Should this work?

Andrei Alexandrescu SeeWebsiteForEmail at erdani.org
Sat Jan 25 18:20:17 PST 2014


On 1/25/14 6:07 PM, Manu wrote:
> On 25 January 2014 20:15, Peter Alexander <peter.alexander.au at gmail.com
> <mailto:peter.alexander.au at gmail.com>> wrote:
>     If this works:
>
>          contains("hello", "el");
>
>     then this should work:
>
>          contains([1, 2, 3, 4, 5], [2, 3]);
>
>     Special cases are pure evil. There's nothing special about strings
>     in this case.
>
>
> Does that work in all cases of strings wrt utf encodings?

Yes.

> String normalisation?

Not automatically, but you could do things such as 
find(haystack.byGrapheme, needle.byGrapheme).

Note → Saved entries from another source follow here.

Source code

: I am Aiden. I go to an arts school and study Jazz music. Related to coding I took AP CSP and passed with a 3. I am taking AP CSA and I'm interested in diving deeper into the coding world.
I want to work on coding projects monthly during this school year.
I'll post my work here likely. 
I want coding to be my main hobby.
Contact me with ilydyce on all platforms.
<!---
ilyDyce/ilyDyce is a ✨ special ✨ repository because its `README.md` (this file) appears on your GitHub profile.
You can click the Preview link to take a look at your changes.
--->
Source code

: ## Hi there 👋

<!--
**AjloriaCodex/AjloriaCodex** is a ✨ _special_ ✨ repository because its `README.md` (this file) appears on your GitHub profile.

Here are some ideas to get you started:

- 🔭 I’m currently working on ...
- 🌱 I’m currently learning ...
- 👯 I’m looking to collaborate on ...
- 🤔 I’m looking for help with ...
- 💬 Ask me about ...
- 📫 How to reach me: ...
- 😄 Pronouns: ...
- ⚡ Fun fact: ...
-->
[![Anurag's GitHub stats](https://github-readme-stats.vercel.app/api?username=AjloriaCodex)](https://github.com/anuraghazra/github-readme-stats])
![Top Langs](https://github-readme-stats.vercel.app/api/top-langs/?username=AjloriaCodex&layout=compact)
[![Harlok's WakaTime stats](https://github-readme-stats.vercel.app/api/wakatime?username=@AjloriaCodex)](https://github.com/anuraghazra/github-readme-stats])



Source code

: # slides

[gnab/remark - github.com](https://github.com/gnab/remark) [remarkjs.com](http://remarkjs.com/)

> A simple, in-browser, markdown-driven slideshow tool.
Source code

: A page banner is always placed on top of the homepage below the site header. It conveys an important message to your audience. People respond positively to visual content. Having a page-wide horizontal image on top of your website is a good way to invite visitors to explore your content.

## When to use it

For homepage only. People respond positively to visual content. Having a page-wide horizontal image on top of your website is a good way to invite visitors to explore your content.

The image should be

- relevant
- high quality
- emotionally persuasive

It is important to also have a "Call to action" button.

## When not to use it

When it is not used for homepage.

> What about when char and wchar strings are compared?

Yes.

> (should that should be handled transparently?)

It is. D's stdlib is one of very few languages that can do this out of 
the box without converting one to the other.

> Strings are special, they're almost always special, and rarely conflate
> with generalisations well.

There is considerable evidence that the above is wrong.

> Strings almost always exposes special cases that aren't useful or
> relevant for any other context.

The special cases I found almost always involve whitespace (there is no 
obvious generalization of the notion). Other than that, UTF strings are 
nothing else but boring variable-length encodings.